Junior Embodies MHC’s International Education

Wednesday, January 22, 2014 - 12:00
Katharine Constas ’15 (third from left), MHC Spanish professor Rogelio Miñana, and colleagues enjoy sushi while at a symposium on global education at Tokyo’s Ochanomizu University.

A college education just doesn’t get much more global than this.

Katharine Constas ’15, a biochemistry major from New York state, wrote a paper in Spanish about media views of immigrants in Spain, Sweden, and the South Pacific Republic of Nauru. Then she presented the paper at a conference in Japan.

And there’s more. Early in her time at MHC, Constas studied Chinese, and she spent last summer studying in Xiamen, China.

Constas says it’s important to be able to weave varied and international perspectives into her education and work.

“A lot of people think that because I’m a biochemistry major, I just stay in the biochem lab all the time.

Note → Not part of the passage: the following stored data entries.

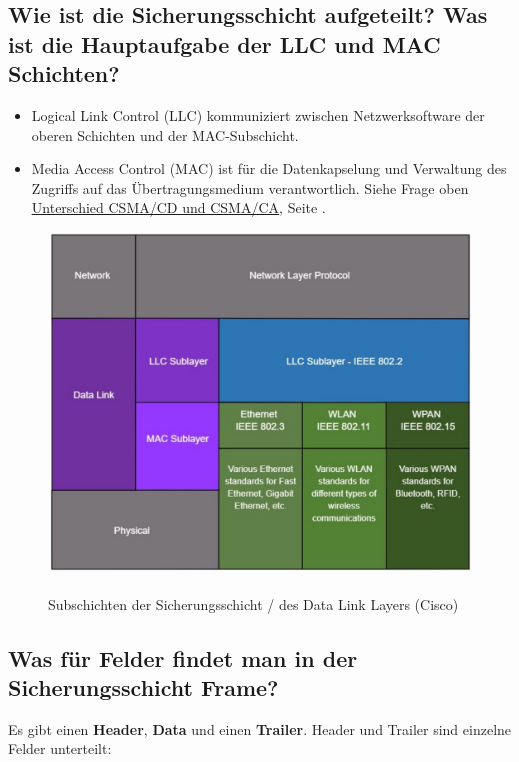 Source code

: \pagebreak
\subsection*{Wie ist die Sicherungsschicht aufgeteilt? Was ist die Hauptaufgabe der LLC und MAC Schichten?}\label{sub:LLC_MAC}
\begin{itemize}
    \item Logical Link Control (LLC) kommuniziert zwischen Netzwerksoftware der oberen Schichten und der MAC-Subschicht.
    \item Media Access Control (MAC) ist für die Datenkapselung und Verwaltung des Zugriffs auf das Übertragungsmedium verantwortlich. Siehe Frage oben \underline{\hyperref[sub:csma]{Unterschied CSMA/CD und CSMA/CA}}, Seite \pageref{sub:csma}.
\end{itemize}

\begin{figure}[H]
    \begin{center}
    \label{pic:DataLinkLayer_LLC_MAC}
    \includegraphics[width=\textwidth]{images/DLL_Sublayers.jpg}
    \caption{Subschichten der Sicherungsschicht / des Data Link Layers (\textsuperscript{\textcopyright}Cisco)}
    \end{center}
\end{figure}

\subsection*{Was für Felder findet man in der Sicherungsschicht Frame?}
Es gibt einen \textbf{Header}, \textbf{Data} und einen \textbf{Trailer}. Header und Trailer sind einzelne Felder unterteilt:

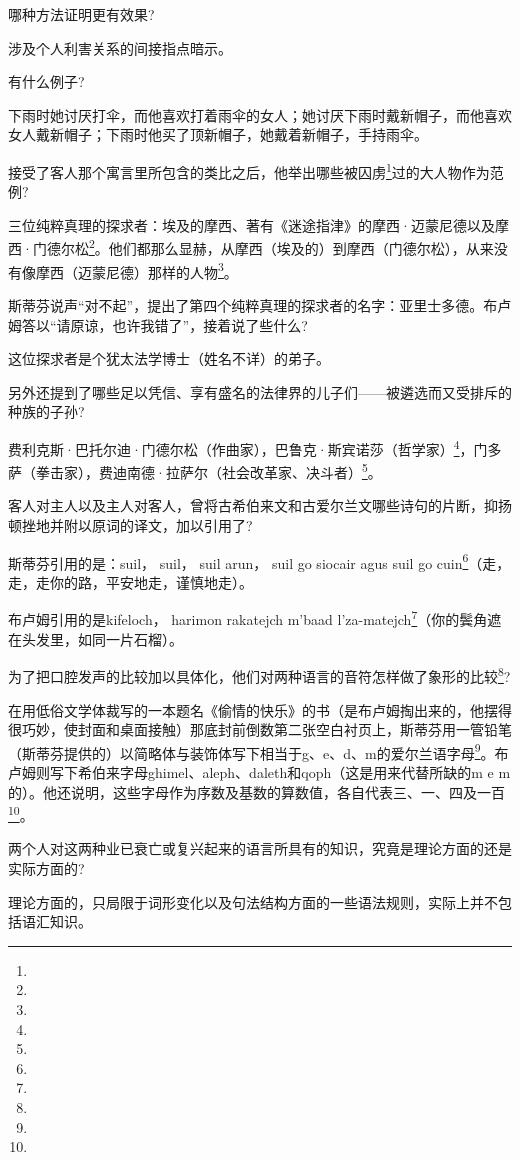 \par 哪种方法证明更有效果?
\par 涉及个人利害关系的间接指点暗示。
\par 有什么例子?
\par 下雨时她讨厌打伞，而他喜欢打着雨伞的女人；她讨厌下雨时戴新帽子，而他喜欢女人戴新帽子；下雨时他买了顶新帽子，她戴着新帽子，手持雨伞。
\par 接受了客人那个寓言里所包含的类比之后，他举出哪些被囚虏\footnote{}过的大人物作为范例?
\par 三位纯粹真理的探求者：埃及的摩西、著有《迷途指津》的摩西·迈蒙尼德以及摩西·门德尔松\footnote{}。他们都那么显赫，从摩西（埃及的）到摩西（门德尔松），从来没有像摩西（迈蒙尼德）那样的人物\footnote{}。
\par 斯蒂芬说声“对不起”，提出了第四个纯粹真理的探求者的名字：亚里士多德。布卢姆答以“请原谅，也许我错了”，接着说了些什么?
\par 这位探求者是个犹太法学博士（姓名不详）的弟子。
\par 另外还提到了哪些足以凭信、享有盛名的法律界的儿子们——被遴选而又受排斥的种族的子孙?
\par 费利克斯·巴托尔迪·门德尔松（作曲家），巴鲁克·斯宾诺莎（哲学家）\footnote{}，门多萨（拳击家），费迪南德·拉萨尔（社会改革家、决斗者）\footnote{}。
\par 客人对主人以及主人对客人，曾将古希伯来文和古爱尔兰文哪些诗句的片断，抑扬顿挫地并附以原词的译文，加以引用了?
\par 斯蒂芬引用的是：suil， suil， suil arun， suil go siocair agus suil go cuin\footnote{}（走，走，走你的路，平安地走，谨慎地走）。
\par 布卢姆引用的是kifeloch， harimon rakatejch m’baad l’za-matejch\footnote{}（你的鬓角遮在头发里，如同一片石榴）。
\par 为了把口腔发声的比较加以具体化，他们对两种语言的音符怎样做了象形的比较\footnote{}?
\par 在用低俗文学体裁写的一本题名《偷情的快乐》的书（是布卢姆掏出来的，他摆得很巧妙，使封面和桌面接触）那底封前倒数第二张空白衬页上，斯蒂芬用一管铅笔（斯蒂芬提供的）以简略体与装饰体写下相当于g、e、d、m的爱尔兰语字母\footnote{}。布卢姆则写下希伯来字母ghimel、aleph、daleth和qoph（这是用来代替所缺的m e m的）。他还说明，这些字母作为序数及基数的算数值，各自代表三、一、四及一百\footnote{}。
\par 两个人对这两种业已衰亡或复兴起来的语言所具有的知识，究竟是理论方面的还是实际方面的?
\par 理论方面的，只局限于词形变化以及句法结构方面的一些语法规则，实际上并不包括语汇知识。
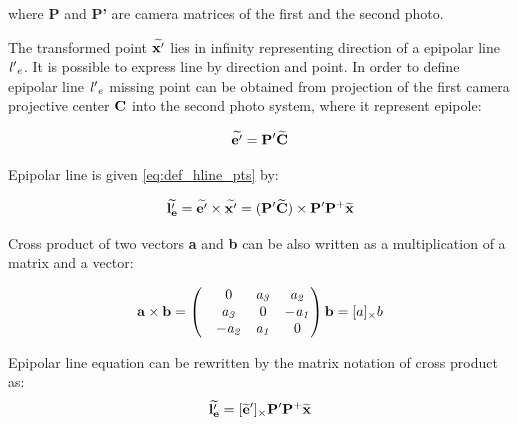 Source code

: \documentclass[a4paper,12pt]{article}
\newcommand{\ematr}[1]{
{\bf #1}
}
\newcommand{\evect}[1]{
{\bf #1}
}
\newcommand{\ehvect}[1]{
{\bf \widetilde{#1}}
}
\newcommand{\escal}[1]{
{\it #1}
}
\begin{document}
where \ematr{P} and \ematr{P'} are camera matrices of the first and the second photo.


The transformed point $\ehvect{x'}$ lies in infinity 
representing direction of a epipolar line $\escal{l'}_{e}$. It is possible to express line by direction 
and point. In order to define epipolar line $\escal{l'}_{e}$ missing point can be obtained from 
projection of the first camera projective center $\evect{C}$ into the second photo system, where it represent
epipole:

\begin{equation}
\ehvect{e'} =  \ematr{P'}\ehvect{C} \\
\end{equation}





Epipolar line is given \eqref{eq:def_hline_pts} by:

\begin{equation}
\ehvect{l'_{e}} =  \ehvect{e'} \times \ehvect{x'} = (\ematr{P'}\ehvect{C}) \times \ematr{P'}\ematr{P}^{+}\ehvect{x}
\end{equation}

Cross product of two vectors \evect{a} and \evect{b} can be also written as a multiplication of a matrix and a vector:

\begin{equation}
\evect{a}  \times \evect{b}  = 
\begin{pmatrix}
   & 0      & \escal{a_{3}}   & \escal{a_{2}}\\
   & \escal{a_{3}}  & 0               & \escal{-a_{1}}\\
   & \escal{-a_{2}} & \escal{a_{1}}   & 0\\
\end{pmatrix}
\evect{b} = [a]_{\times} b
\end{equation}


Epipolar line equation can be rewritten by the matrix notation of cross product as:
\begin{equation}
\ehvect{l'_{e}}  = [\ehvect{e}']_{\times} \ematr{P'}\ematr{P}^{+}\ehvect{x}
\end{equation}
\end{document}
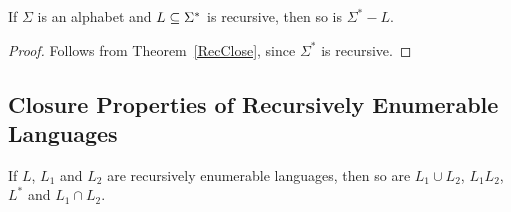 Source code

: \begin{corollary}
\label{RecComp}

If $\Sigma$ is an alphabet and $L\subseteq\Sigma^*$ is recursive,
then so is $\Sigma^*-L$.
\end{corollary}

\begin{proof}
Follows from Theorem~\ref{RecClose}, since $\Sigma^*$ is recursive.
\end{proof}

%

\subsection{Closure Properties of Recursively Enumerable Languages}

%

\begin{theorem}
If $L$, $L_1$ and $L_2$ are recursively enumerable languages, then so
are $L_1\cup L_2$, $L_1L_2$, $L^*$ and $L_1\cap L_2$.
\end{theorem}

But I specifically didn’t want to do just that,” she says. “Having a narrow view of my education as only involving science wouldn’t make me a good scientist or a good citizen of the world.”

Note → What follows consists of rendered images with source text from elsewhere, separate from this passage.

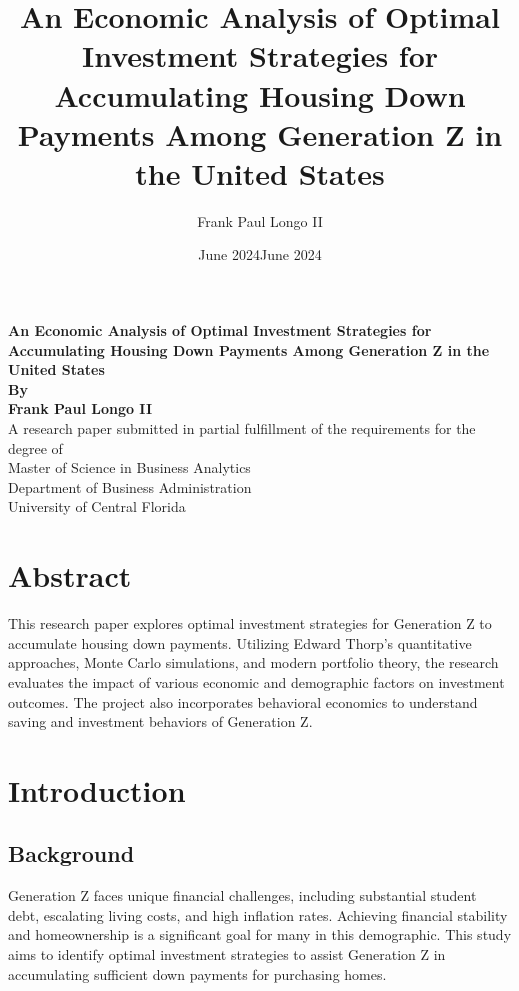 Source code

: \documentclass[12pt]{report}
\title{An Economic Analysis of Optimal Investment Strategies for Accumulating Housing Down Payments Among Generation Z in the United States}
\author{Frank Paul Longo II}
\date{June 2024}
\newcommand{\degree}{Master of Science in Business Analytics}
\newcommand{\department}{Department of Business Administration}
\newcommand{\university}{University of Central Florida}
\begin{document}
\begin{titlepage}
    \centering
    \vspace*{1in}
    
    {\Huge \textbf{An Economic Analysis of Optimal Investment Strategies for Accumulating Housing Down Payments Among Generation Z in the United States}}\\[2cm]
    
    \textbf{By}\\[0.5cm]
    \textbf{Frank Paul Longo II}\\[1.5cm]
    
    A research paper submitted in partial fulfillment of the requirements for the degree of\\[0.5cm]
    \degree\\[0.5cm]
    \department\\[0.5cm]
    \university\\[2cm]
    
    \date{June 2024}
    
    \vfill
\end{titlepage}

\tableofcontents
\listoffigures
\listoftables

\chapter*{Abstract}
This research paper explores optimal investment strategies for Generation Z to accumulate housing down payments. Utilizing Edward Thorp’s quantitative approaches, Monte Carlo simulations, and modern portfolio theory, the research evaluates the impact of various economic and demographic factors on investment outcomes. The project also incorporates behavioral economics to understand saving and investment behaviors of Generation Z.

\chapter{Introduction}
\section{Background}
Generation Z faces unique financial challenges, including substantial student debt, escalating living costs, and high inflation rates. Achieving financial stability and homeownership is a significant goal for many in this demographic. This study aims to identify optimal investment strategies to assist Generation Z in accumulating sufficient down payments for purchasing homes.
\end{document}
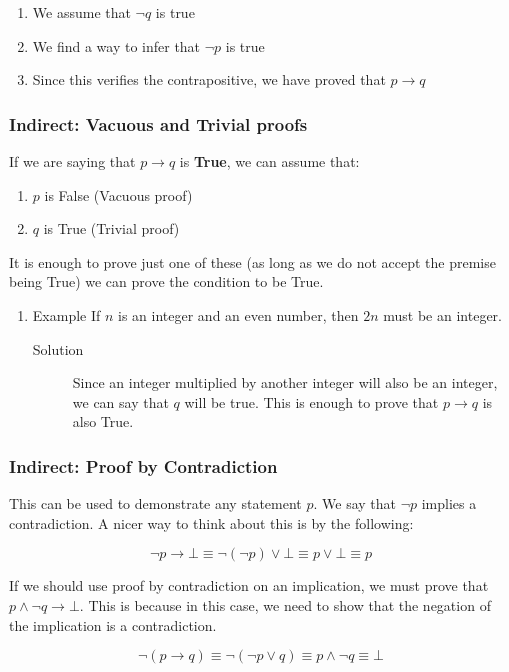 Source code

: \documentclass[11pt]{article}
\begin{document}
\begin{enumerate}
\item We assume that \(\neg q\) is true
\item We find a way to infer that \(\neg p\) is true
\item Since this verifies the contrapositive, we have proved that \(p \to q\)
\end{enumerate}

\subsubsection{Indirect: Vacuous and Trivial proofs}
\label{sec:org7db5df7}
If we are saying that \(p \to q\) is \textbf{True}, we can assume that:
\begin{enumerate}
\item \(p\) is False (Vacuous proof)
\item \(q\) is True (Trivial proof)
\end{enumerate}

It is enough to prove just one of these (as long as we do not accept the premise being True) we can prove the condition to be True.
\begin{enumerate}
\item Example
\label{sec:orgc924fd8}
If \(n\) is an integer and an even number, then \(2n\) must be an integer.
\begin{description}
\item[{Solution}] Since an integer multiplied by another integer will also be an integer, we can say that \(q\) will be true. This is enough to prove that \(p \to q\) is also True.
\end{description}
\end{enumerate}
\subsubsection{Indirect: Proof by Contradiction}
\label{sec:org6c10e9d}
This can be used to demonstrate any statement \(p\). We say that \(\neg p\) implies a contradiction. A nicer way to think about this is by the following:

\[
\neg p \to \bot \equiv \neg (\neg p) \lor \bot \equiv p \lor \bot \equiv p
\]

If we should use proof by contradiction on an implication, we must prove that \(p \land \neg q \to \bot\). This is because in this case, we need to show that the negation of the implication is a contradiction.

\[
\neg (p \to q) \equiv \neg (\neg p \lor q) \equiv p \land \neg q \equiv \bot
\]
\end{document}
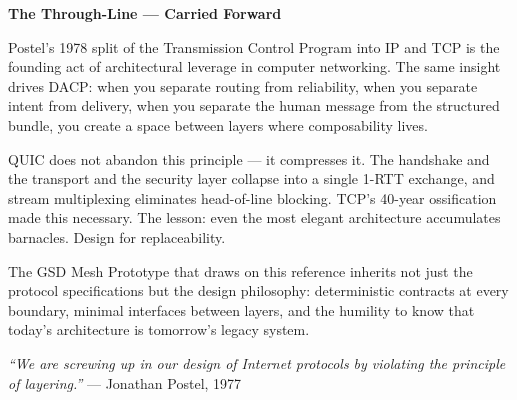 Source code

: \documentclass[11pt,letterpaper]{article}
\begin{document}
\begin{quotebox}
\textbf{\sffamily The Through-Line --- Carried Forward}

\medskip

Postel's 1978 split of the Transmission Control Program into IP and TCP is the founding act of architectural leverage in computer networking. The same insight drives DACP: when you separate routing from reliability, when you separate intent from delivery, when you separate the human message from the structured bundle, you create a space between layers where composability lives.

\medskip

QUIC does not abandon this principle --- it compresses it. The handshake and the transport and the security layer collapse into a single 1-RTT exchange, and stream multiplexing eliminates head-of-line blocking. TCP's 40-year ossification made this necessary. The lesson: even the most elegant architecture accumulates barnacles. Design for replaceability.

\medskip

The GSD Mesh Prototype that draws on this reference inherits not just the protocol specifications but the design philosophy: deterministic contracts at every boundary, minimal interfaces between layers, and the humility to know that today's architecture is tomorrow's legacy system.

\medskip

\textit{``We are screwing up in our design of Internet protocols by violating the principle of layering.''} --- Jonathan Postel, 1977
\end{quotebox}
\end{document}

Her most intensively cross-cultural work has centered on how newspapers represent immigrants and asylum-seekers who become involved in violent incidents.

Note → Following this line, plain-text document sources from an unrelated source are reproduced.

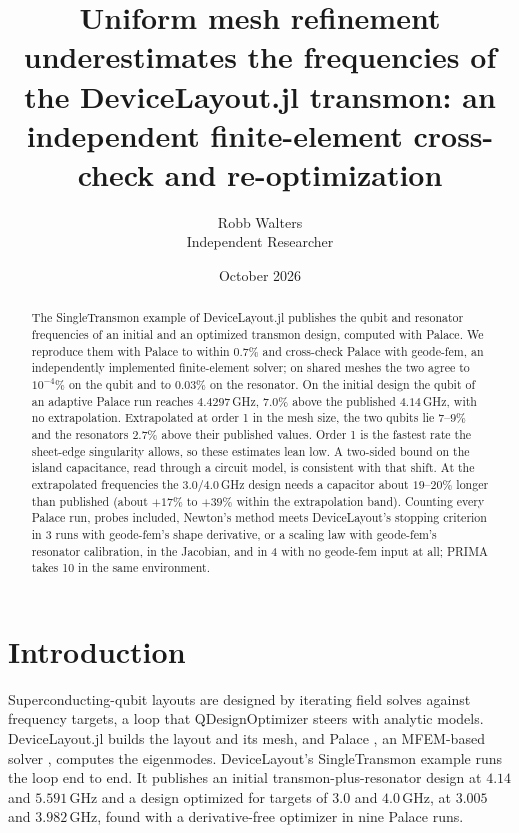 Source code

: \documentclass{anvil-paper}
\title{Uniform mesh refinement underestimates the frequencies of the
DeviceLayout.jl transmon: an independent finite-element cross-check and
re-optimization}
\author{Robb Walters\\
  {\normalsize Independent Researcher}}
\date{October 2026}
\begin{document}
\maketitle

\begin{abstract}
The SingleTransmon example of DeviceLayout.jl publishes the qubit and
resonator frequencies of an initial and an optimized transmon design,
computed with Palace. We reproduce them with Palace to within $0.7\%$ and
cross-check Palace with geode-fem, an independently implemented
finite-element solver; on shared meshes the two agree to $10^{-4}\%$ on the
qubit and to $0.03\%$ on the resonator. On the initial design the qubit of an adaptive
Palace run reaches $4.4297$\,GHz, $7.0\%$ above the published $4.14$\,GHz,
with no extrapolation. Extrapolated at order 1 in the mesh size, the two
qubits lie $7$--$9\%$ and the resonators $2.7\%$ above their published
values. Order 1 is the fastest rate the sheet-edge singularity allows, so
these estimates lean low. A two-sided bound on the island capacitance,
read through a circuit model, is consistent with that shift. At the extrapolated frequencies the $3.0$/$4.0$\,GHz design needs a
capacitor about
$19$--$20\%$ longer than published (about $+17\%$ to $+39\%$ within the
extrapolation band). Counting every Palace run, probes included, Newton's method meets
DeviceLayout's stopping criterion in 3 runs with
geode-fem's shape derivative, or a scaling law with geode-fem's resonator
calibration, in the Jacobian, and in 4 with no geode-fem input at all;
PRIMA takes 10 in the same environment.
\end{abstract}

\section{Introduction}
\label{sec:intro}

Superconducting-qubit layouts are designed by iterating field solves
against frequency targets, a loop that QDesignOptimizer
\citep{eriksson2025automated} steers with analytic models. DeviceLayout.jl \citep{devicelayout} builds the layout and
its mesh, and Palace \citep{palace}, an MFEM-based solver \citep{mfem},
computes the eigenmodes. DeviceLayout's SingleTransmon example
\citep{devicelayout-blog,devicelayout-example} runs the loop end to end. It
publishes an initial transmon-plus-resonator design at $4.14$ and
$5.591$\,GHz and a design optimized for targets of $3.0$ and $4.0$\,GHz, at
$3.005$ and $3.982$\,GHz, found with a derivative-free optimizer in nine
Palace runs.
\end{document}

She studied media accounts of violent group uprisings in Palma de Mallorca, Stockholm, and Nauru. The cause of each disturbance was different, but media coverage of the events was similar. In each case, Constas says, protesters were referred to using words marking them as outsiders on the margins of society. Often, the protesters’ age, race, or ethnic background was emphasized, even though these factors had little to do with the unrest.

“When the media uses stereotyped words such as ‘unreasonable’ or ‘violent,’ it encourages people to see immigrants as the ‘other’ and often leads to the simplification of a complex story,” Constas says. When media take this tack, she adds, immigrants are treated as scapegoats for larger social problems and the root issues underlying the uprisings—such as poverty, unemployment, and human-rights violations—are often ignored.

Last year, she was asked to present her work at the GREAT-Ocha Symposium on global education at Tokyo’s Ochanomizu University. Constas says the international perspectives on her paper offered there “brought new light to my research.”

Constas plans to put her global academic and personal experiences to use after graduation in some biology-related aspect of international development.